WHAT THE TASK ASKS: Write each line exactly as it stands, from the line containing "### HTTP request headers" through the end of the data.

———

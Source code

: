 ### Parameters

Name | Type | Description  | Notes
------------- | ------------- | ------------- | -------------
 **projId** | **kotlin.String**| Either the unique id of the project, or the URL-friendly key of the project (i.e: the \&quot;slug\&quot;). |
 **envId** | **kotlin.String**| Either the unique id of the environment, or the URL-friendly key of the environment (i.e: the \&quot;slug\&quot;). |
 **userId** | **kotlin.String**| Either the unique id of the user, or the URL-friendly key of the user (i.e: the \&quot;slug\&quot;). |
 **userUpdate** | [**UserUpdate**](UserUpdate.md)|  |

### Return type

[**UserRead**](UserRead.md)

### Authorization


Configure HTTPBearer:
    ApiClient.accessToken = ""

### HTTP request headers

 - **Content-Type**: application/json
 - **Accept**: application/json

———

EXERCISE SOLUTION:
### HTTP request headers

 - **Content-Type**: application/json
 - **Accept**: application/json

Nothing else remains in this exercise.